Thursday, September 2, 2010

I need a break from life.

The past few days, I have felt off. Like I'm not myself. And it's really affecting my life in a negative way. I'm annoyed with everyone and everything. I'm going to extreme measures so that I don't have to go to work. I just want to lay in bed and watch TV all day. What's wrong with me?
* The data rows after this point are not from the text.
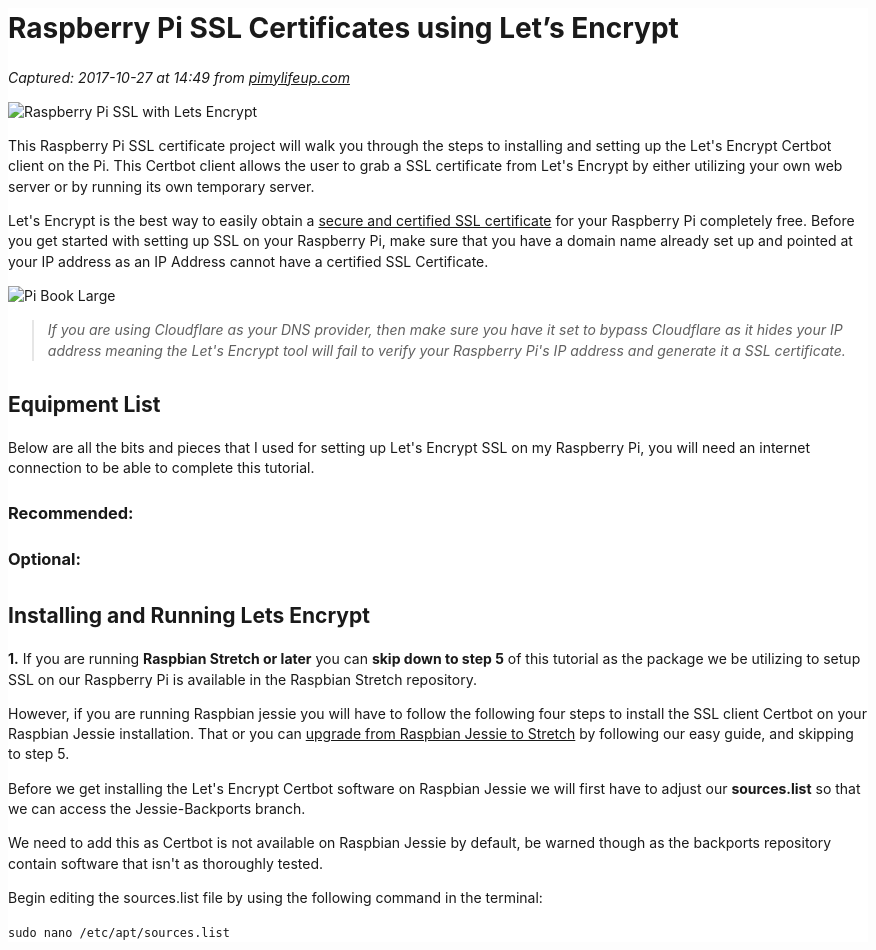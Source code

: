 # Raspberry Pi SSL Certificates using Let’s Encrypt

_Captured: 2017-10-27 at 14:49 from [pimylifeup.com](https://pimylifeup.com/raspberry-pi-ssl-lets-encrypt/)_

![Raspberry Pi SSL with Lets Encrypt](https://cdn.pimylifeup.com/wp-content/uploads/2017/10/lets-encrypt-v1-mini-watermark.jpg)

This Raspberry Pi SSL certificate project will walk you through the steps to installing and setting up the Let's Encrypt Certbot client on the Pi. This Certbot client allows the user to grab a SSL certificate from Let's Encrypt by either utilizing your own web server or by running its own temporary server.

Let's Encrypt is the best way to easily obtain a [secure and certified SSL certificate](https://letsencrypt.org/) for your Raspberry Pi completely free. Before you get started with setting up SSL on your Raspberry Pi, make sure that you have a domain name already set up and pointed at your IP address as an IP Address cannot have a certified SSL Certificate.

![Pi Book Large](https://cdn.pimylifeup.com/wp-content/uploads/2017/04/pi-book-long.jpg)

> _If you are using Cloudflare as your DNS provider, then make sure you have it set to bypass Cloudflare as it hides your IP address meaning the Let's Encrypt tool will fail to verify your Raspberry Pi's IP address and generate it a SSL certificate._

##  Equipment List

Below are all the bits and pieces that I used for setting up Let's Encrypt SSL on my Raspberry Pi, you will need an internet connection to be able to complete this tutorial.

### Recommended:

### Optional:

## Installing and Running Lets Encrypt

**1.** If you are running **Raspbian Stretch or later** you can **skip down to step 5** of this tutorial as the package we be utilizing to setup SSL on our Raspberry Pi is available in the Raspbian Stretch repository.

However, if you are running Raspbian jessie you will have to follow the following four steps to install the SSL client Certbot on your Raspbian Jessie installation. That or you can [upgrade from Raspbian Jessie to Stretch](https://pimylifeup.com/update-raspbian/#jessie) by following our easy guide, and skipping to step 5.

Before we get installing the Let's Encrypt Certbot software on Raspbian Jessie we will first have to adjust our **sources.list** so that we can access the Jessie-Backports branch.

We need to add this as Certbot is not available on Raspbian Jessie by default, be warned though as the backports repository contain software that isn't as thoroughly tested.

Begin editing the sources.list file by using the following command in the terminal:
    
    
    sudo nano /etc/apt/sources.list
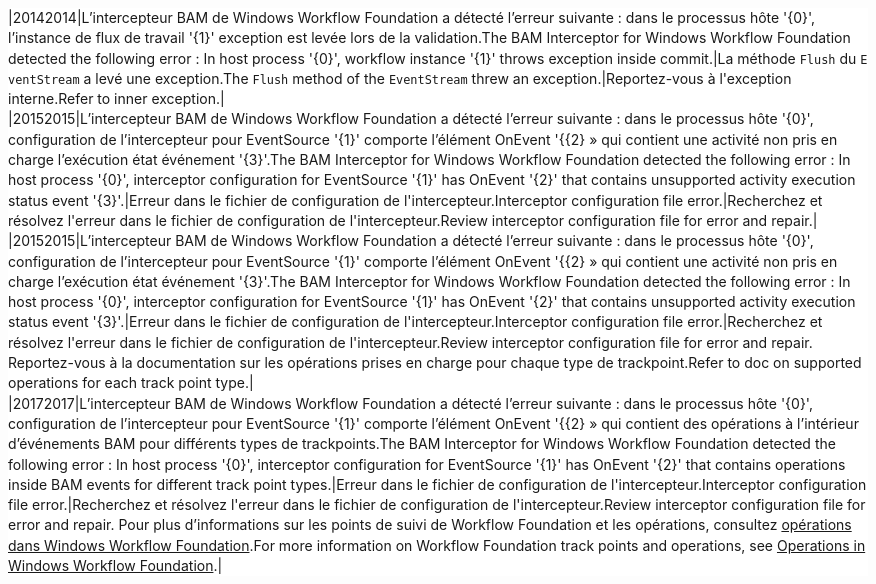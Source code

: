 |<span data-ttu-id="f50b5-250">2014</span><span class="sxs-lookup"><span data-stu-id="f50b5-250">2014</span></span>|<span data-ttu-id="f50b5-251">L’intercepteur BAM de Windows Workflow Foundation a détecté l’erreur suivante : dans le processus hôte '{0}', l’instance de flux de travail '{1}' exception est levée lors de la validation.</span><span class="sxs-lookup"><span data-stu-id="f50b5-251">The BAM Interceptor for Windows Workflow Foundation detected the following error : In host process '{0}', workflow instance '{1}' throws exception inside commit.</span></span>|<span data-ttu-id="f50b5-252">La méthode `Flush` du `EventStream` a levé une exception.</span><span class="sxs-lookup"><span data-stu-id="f50b5-252">The `Flush` method of the `EventStream` threw an exception.</span></span>|<span data-ttu-id="f50b5-253">Reportez-vous à l'exception interne.</span><span class="sxs-lookup"><span data-stu-id="f50b5-253">Refer to inner exception.</span></span>|  
|<span data-ttu-id="f50b5-254">2015</span><span class="sxs-lookup"><span data-stu-id="f50b5-254">2015</span></span>|<span data-ttu-id="f50b5-255">L’intercepteur BAM de Windows Workflow Foundation a détecté l’erreur suivante : dans le processus hôte '{0}', configuration de l’intercepteur pour EventSource '{1}' comporte l’élément OnEvent '{{2} » qui contient une activité non pris en charge l’exécution état événement '{3}'.</span><span class="sxs-lookup"><span data-stu-id="f50b5-255">The BAM Interceptor for Windows Workflow Foundation detected the following error : In host process '{0}', interceptor configuration for EventSource '{1}' has OnEvent '{2}' that contains unsupported activity execution status event '{3}'.</span></span>|<span data-ttu-id="f50b5-256">Erreur dans le fichier de configuration de l'intercepteur.</span><span class="sxs-lookup"><span data-stu-id="f50b5-256">Interceptor configuration file error.</span></span>|<span data-ttu-id="f50b5-257">Recherchez et résolvez l'erreur dans le fichier de configuration de l'intercepteur.</span><span class="sxs-lookup"><span data-stu-id="f50b5-257">Review interceptor configuration file for error and repair.</span></span>|  
|<span data-ttu-id="f50b5-258">2015</span><span class="sxs-lookup"><span data-stu-id="f50b5-258">2015</span></span>|<span data-ttu-id="f50b5-259">L’intercepteur BAM de Windows Workflow Foundation a détecté l’erreur suivante : dans le processus hôte '{0}', configuration de l’intercepteur pour EventSource '{1}' comporte l’élément OnEvent '{{2} » qui contient une activité non pris en charge l’exécution état événement '{3}'.</span><span class="sxs-lookup"><span data-stu-id="f50b5-259">The BAM Interceptor for Windows Workflow Foundation detected the following error : In host process '{0}', interceptor configuration for EventSource '{1}' has OnEvent '{2}' that contains unsupported activity execution status event '{3}'.</span></span>|<span data-ttu-id="f50b5-260">Erreur dans le fichier de configuration de l'intercepteur.</span><span class="sxs-lookup"><span data-stu-id="f50b5-260">Interceptor configuration file error.</span></span>|<span data-ttu-id="f50b5-261">Recherchez et résolvez l'erreur dans le fichier de configuration de l'intercepteur.</span><span class="sxs-lookup"><span data-stu-id="f50b5-261">Review interceptor configuration file for error and repair.</span></span>  <span data-ttu-id="f50b5-262">Reportez-vous à la documentation sur les opérations prises en charge pour chaque type de trackpoint.</span><span class="sxs-lookup"><span data-stu-id="f50b5-262">Refer to doc on supported operations for each track point type.</span></span>|  
|<span data-ttu-id="f50b5-263">2017</span><span class="sxs-lookup"><span data-stu-id="f50b5-263">2017</span></span>|<span data-ttu-id="f50b5-264">L’intercepteur BAM de Windows Workflow Foundation a détecté l’erreur suivante : dans le processus hôte '{0}', configuration de l’intercepteur pour EventSource '{1}' comporte l’élément OnEvent '{{2} » qui contient des opérations à l’intérieur d’événements BAM pour différents types de trackpoints.</span><span class="sxs-lookup"><span data-stu-id="f50b5-264">The BAM Interceptor for Windows Workflow Foundation detected the following error : In host process '{0}', interceptor configuration for EventSource '{1}' has OnEvent '{2}' that contains operations inside BAM events for different track point types.</span></span>|<span data-ttu-id="f50b5-265">Erreur dans le fichier de configuration de l'intercepteur.</span><span class="sxs-lookup"><span data-stu-id="f50b5-265">Interceptor configuration file error.</span></span>|<span data-ttu-id="f50b5-266">Recherchez et résolvez l'erreur dans le fichier de configuration de l'intercepteur.</span><span class="sxs-lookup"><span data-stu-id="f50b5-266">Review interceptor configuration file for error and repair.</span></span> <span data-ttu-id="f50b5-267">Pour plus d’informations sur les points de suivi de Workflow Foundation et les opérations, consultez [opérations dans Windows Workflow Foundation](../core/operations-in-windows-workflow-foundation.md).</span><span class="sxs-lookup"><span data-stu-id="f50b5-267">For more information on Workflow Foundation track points and operations, see [Operations in Windows Workflow Foundation](../core/operations-in-windows-workflow-foundation.md).</span></span>|  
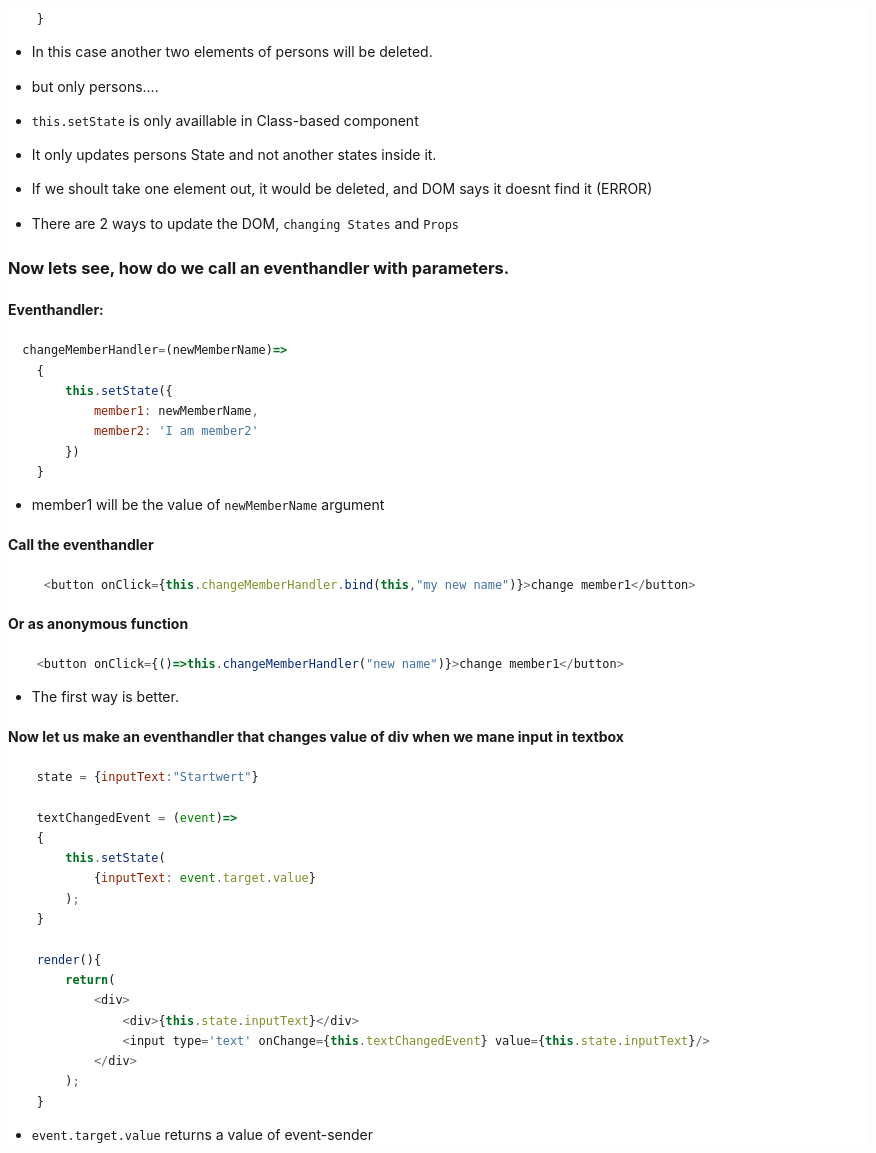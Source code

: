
 ```js
    }
``` 
* In this case another two elements of persons will be deleted.
* but only persons....

* `this.setState` is only availlable in Class-based component
* It only updates persons State and not another states inside it.
* If we shoult take one element out, it would be deleted, and DOM says it doesnt find it (ERROR)
* There are 2 ways to update the DOM, `changing States` and `Props`

### Now lets see, how do we call an eventhandler with parameters.
#### Eventhandler:
```js
  changeMemberHandler=(newMemberName)=>
    {
        this.setState({
            member1: newMemberName,
            member2: 'I am member2'
        })
    }
```
* member1 will be the value of `newMemberName` argument

#### Call the eventhandler
```js
     <button onClick={this.changeMemberHandler.bind(this,"my new name")}>change member1</button>
```
#### Or as anonymous function
```js
    <button onClick={()=>this.changeMemberHandler("new name")}>change member1</button>
```
* The first way is better.


#### Now let us make an eventhandler that changes value of div when we mane input in textbox
```js
    state = {inputText:"Startwert"}

    textChangedEvent = (event)=>
    {
        this.setState(
            {inputText: event.target.value}
        );
    }

    render(){
        return(
            <div>
                <div>{this.state.inputText}</div>
                <input type='text' onChange={this.textChangedEvent} value={this.state.inputText}/>
            </div>
        );
    }
```
* `event.target.value` returns a value of event-sender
Yesterday I called in sick to work. I slept until lunchtime. I was pessimistic all day. I'm irritated with our roommates. The house was clean when we got home (which was a nice surprise) but there's stuff everywhere. They have a trailer that has been sitting in front of our house since they moved in, and we were told they were getting a storage unit the day they moved in. The garbage is overflowing, and there are dirt bike parts, rags, and other random stuff all over the backyard. They left a cooler in front of our front door, and parked their dirt bike in the driveway right next to a huge cardboard box that's too big to fit in the garbage can. This is particularly annoying to me because I know Jackson will chew up pretty much anything he can get in his mouth if it's outside. Then last night while we were cooking dinner, we discovered that our kitchen scissors that came with our nice knife set were missing. Our roommates told us that Jackson chewed them up. For him to get the scissors, someone must have been using them and left them on the ground or outside somewhere. Why would anybody use a nice pair of kitchen scissors outside? They are meant for food! And they're expensive! And I've told them repeatedly not to leave things outside because Jackson will chew them up. Then we opened the fridge, and there was not room to put anything. The fridge was full of beer (over 24 cans!) and takeout containers. It's so ridiculous. Daniel and I like to cook with fresh vegetables, and to fill up the fridge with so much beer is a complete waste of space.

So, Daniel and I resolved to speak to them that evening. They need to get a storage unit to get rid of the trailer and all their dirt bikes and parts. They need to clean up the backyard so there's nothing for Jackson to eat. They need to take out the garbage if it's overflowing, and take large boxes to the dumpster. They need to limit the amount of space they take up in the fridge, and it would be nice if they didn't drink so much beer too!

This whole situation on top of the argument with Daniel's dad has just put me over the edge. I can't think about anything else. I hardly slept last night. To make it worse, Daniel's dad called. He called from Daniel's mom's cell phone because he knew Daniel wouldn't answer if it was him. And he kept pushing the same old issue. Daniel changed the subject, but I think he should have hung up.

So now I'm laying in bed with some candles lit and my computer, and I'm going to try to de-stress and calm down. I know I'm blowing all of this out of proportion and I don't want to say anything I will regret to Daniel's dad or to our roommates.